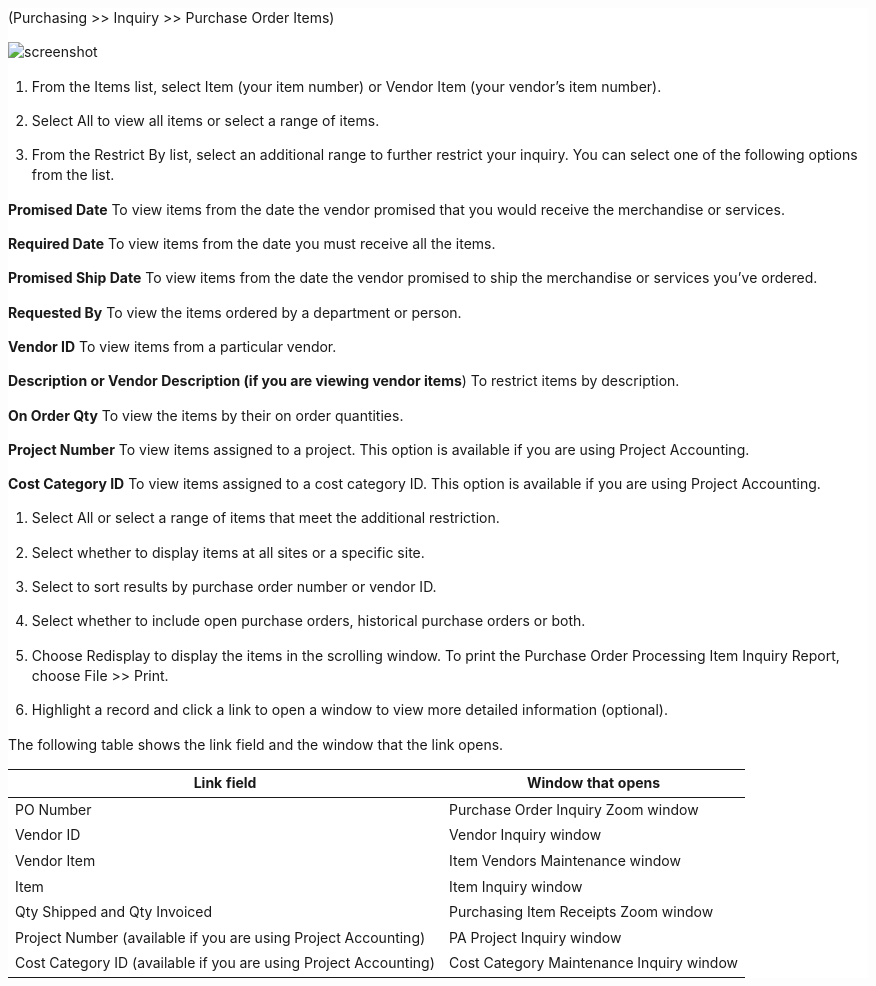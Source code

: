 (Purchasing \>\> Inquiry \>\> Purchase Order Items)

![screenshot](media/366de2d9b2be07977a5b6129f5904fcf.jpg)

1.  From the Items list, select Item (your item number) or Vendor Item (your
    vendor’s item number).

2.  Select All to view all items or select a range of items.

3.  From the Restrict By list, select an additional range to further restrict
    your inquiry. You can select one of the following options from the list.

**Promised Date** To view items from the date the vendor promised that you
would receive the merchandise or services.

**Required Date** To view items from the date you must receive all the
items.

**Promised Ship Date** To view items from the date the vendor promised to
ship the merchandise or services you’ve ordered.

**Requested By** To view the items ordered by a department or person.

**Vendor ID** To view items from a particular vendor.

**Description or Vendor Description (if you are viewing vendor items**) To
restrict items by description.

**On Order Qty** To view the items by their on order quantities.

**Project Number** To view items assigned to a project. This option is
available if you are using Project Accounting.

**Cost Category ID** To view items assigned to a cost category ID. This
option is available if you are using Project Accounting.

1.  Select All or select a range of items that meet the additional restriction.

2.  Select whether to display items at all sites or a specific site.

3.  Select to sort results by purchase order number or vendor ID.

4.  Select whether to include open purchase orders, historical purchase orders
    or both.

5.  Choose Redisplay to display the items in the scrolling window. To print the
    Purchase Order Processing Item Inquiry Report, choose File \>\> Print.

6.  Highlight a record and click a link to open a window to view more detailed
    information (optional).

The following table shows the link field and the window that the link opens.

| **Link field**                                                   | **Window that opens**                    |
|------------------------------------------------------------------|------------------------------------------|
| PO Number                                                        | Purchase Order Inquiry Zoom window       |
| Vendor ID                                                        | Vendor Inquiry window                    |
| Vendor Item                                                      | Item Vendors Maintenance window          |
| Item                                                             | Item Inquiry window                      |
| Qty Shipped and Qty Invoiced                                     | Purchasing Item Receipts Zoom window     |
| Project Number (available if you are using Project Accounting)   | PA Project Inquiry window                |
| Cost Category ID (available if you are using Project Accounting) | Cost Category Maintenance Inquiry window |
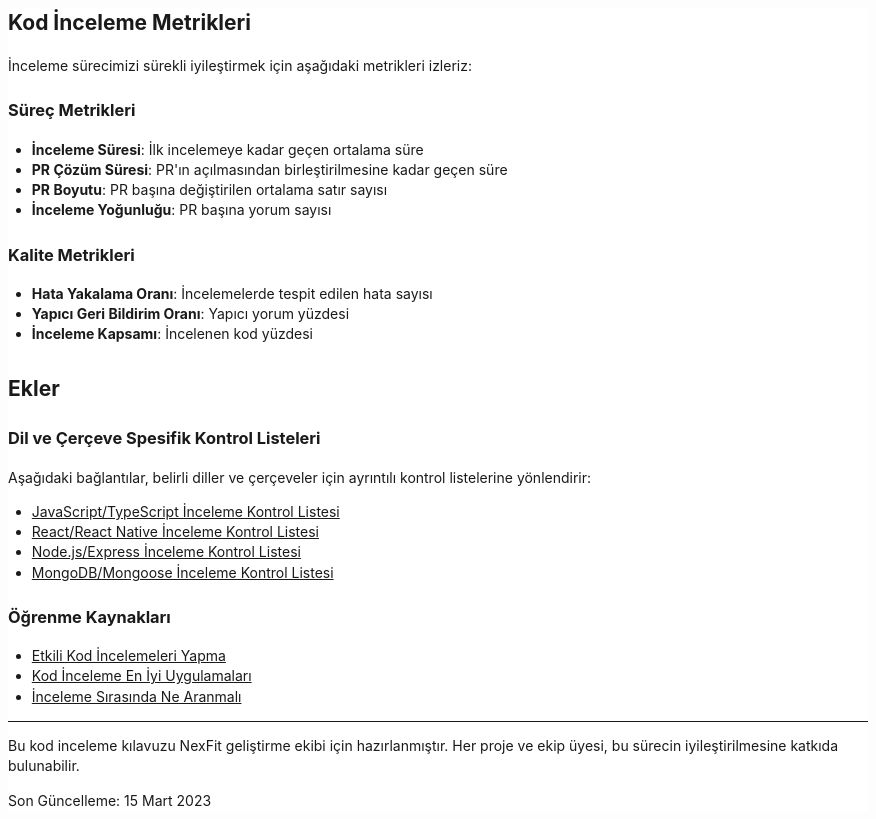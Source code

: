## Kod İnceleme Metrikleri

İnceleme sürecimizi sürekli iyileştirmek için aşağıdaki metrikleri izleriz:

### Süreç Metrikleri

- **İnceleme Süresi**: İlk incelemeye kadar geçen ortalama süre
- **PR Çözüm Süresi**: PR'ın açılmasından birleştirilmesine kadar geçen süre
- **PR Boyutu**: PR başına değiştirilen ortalama satır sayısı
- **İnceleme Yoğunluğu**: PR başına yorum sayısı

### Kalite Metrikleri

- **Hata Yakalama Oranı**: İncelemelerde tespit edilen hata sayısı
- **Yapıcı Geri Bildirim Oranı**: Yapıcı yorum yüzdesi
- **İnceleme Kapsamı**: İncelenen kod yüzdesi

## Ekler

### Dil ve Çerçeve Spesifik Kontrol Listeleri

Aşağıdaki bağlantılar, belirli diller ve çerçeveler için ayrıntılı kontrol listelerine yönlendirir:

- [JavaScript/TypeScript İnceleme Kontrol Listesi](./code-review/javascript.md)
- [React/React Native İnceleme Kontrol Listesi](./code-review/react.md)
- [Node.js/Express İnceleme Kontrol Listesi](./code-review/nodejs.md)
- [MongoDB/Mongoose İnceleme Kontrol Listesi](./code-review/mongodb.md)

### Öğrenme Kaynakları

- [Etkili Kod İncelemeleri Yapma](https://www.thoughtworks.com/insights/blog/effective-code-reviews-are-about-communication)
- [Kod İnceleme En İyi Uygulamaları](https://google.github.io/eng-practices/review/)
- [İnceleme Sırasında Ne Aranmalı](https://blog.codinghorror.com/code-reviews-just-do-it/)

---

Bu kod inceleme kılavuzu NexFit geliştirme ekibi için hazırlanmıştır. Her proje ve ekip üyesi, bu sürecin iyileştirilmesine katkıda bulunabilir.

Son Güncelleme: 15 Mart 2023 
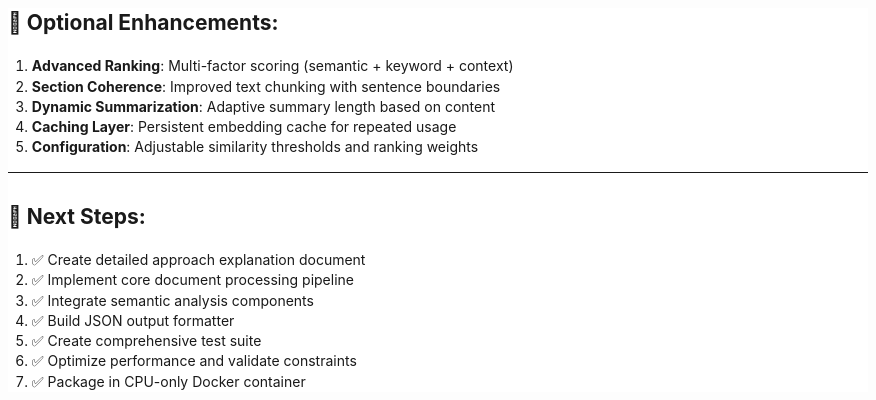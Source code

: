 
## 🔮 Optional Enhancements:
1. **Advanced Ranking**: Multi-factor scoring (semantic + keyword + context)
2. **Section Coherence**: Improved text chunking with sentence boundaries
3. **Dynamic Summarization**: Adaptive summary length based on content
4. **Caching Layer**: Persistent embedding cache for repeated usage
5. **Configuration**: Adjustable similarity thresholds and ranking weights

---

## 📝 Next Steps:
1. ✅ Create detailed approach explanation document
2. ✅ Implement core document processing pipeline
3. ✅ Integrate semantic analysis components
4. ✅ Build JSON output formatter
5. ✅ Create comprehensive test suite
6. ✅ Optimize performance and validate constraints
7. ✅ Package in CPU-only Docker container
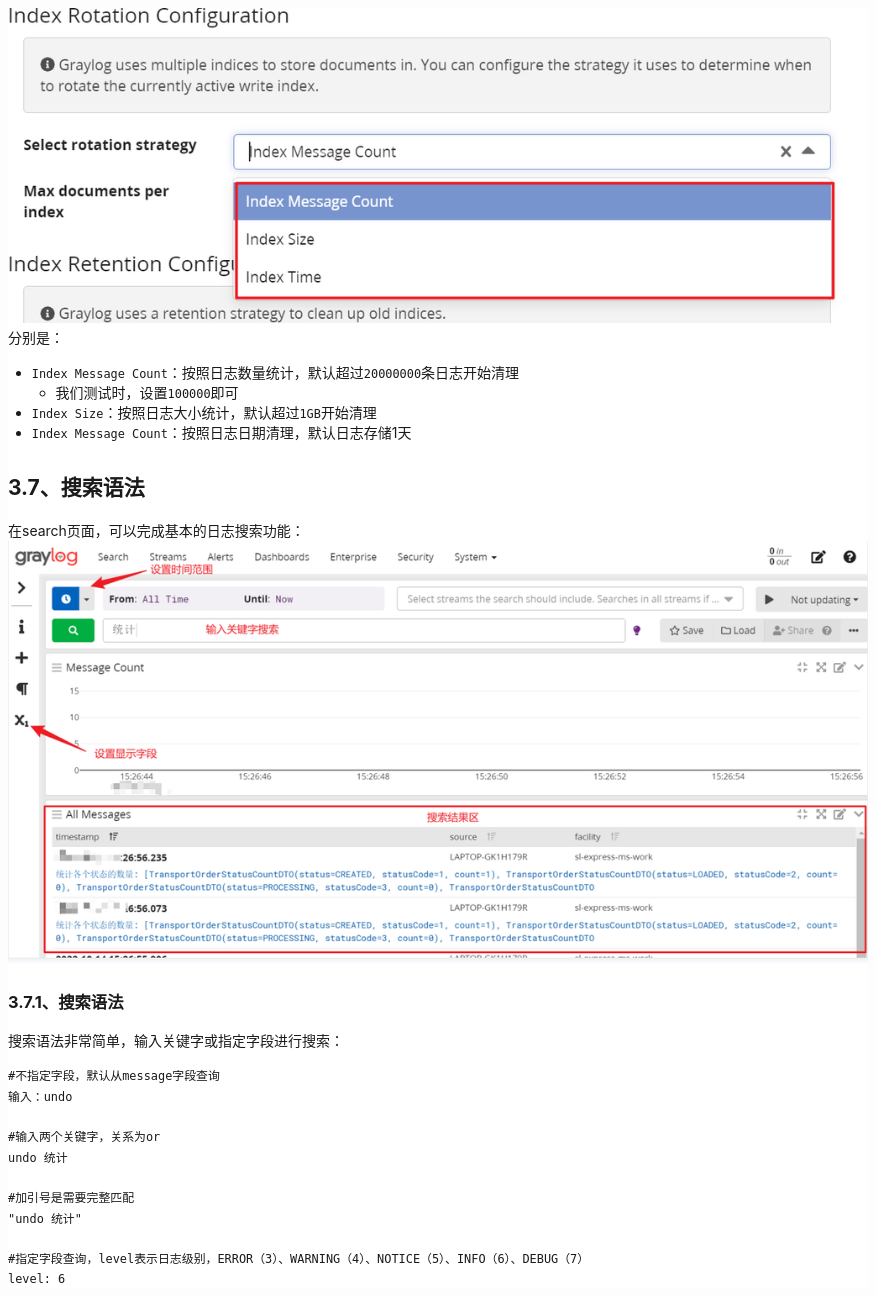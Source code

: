 ![](./assets/image-20240407183435286-389.png)
分别是：

- `Index Message Count`：按照日志数量统计，默认超过`20000000`条日志开始清理
   - 我们测试时，设置`100000`即可
- `Index Size`：按照日志大小统计，默认超过`1GB`开始清理
- `Index Message Count`：按照日志日期清理，默认日志存储1天
## 3.7、搜索语法
在search页面，可以完成基本的日志搜索功能：
![](./assets/image-20240407183435286-390.png)
### 3.7.1、搜索语法
搜索语法非常简单，输入关键字或指定字段进行搜索：
```shell
#不指定字段，默认从message字段查询
输入：undo

#输入两个关键字，关系为or
undo 统计

#加引号是需要完整匹配
"undo 统计"

#指定字段查询，level表示日志级别，ERROR（3）、WARNING（4）、NOTICE（5）、INFO（6）、DEBUG（7）
level: 6
```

→ **INSTRUCTIONS FOR THE TASK**
Looking at the entries above, find how many lines include the word "detailed" and write that number alone.

→ **WRITTEN ANSWER**
2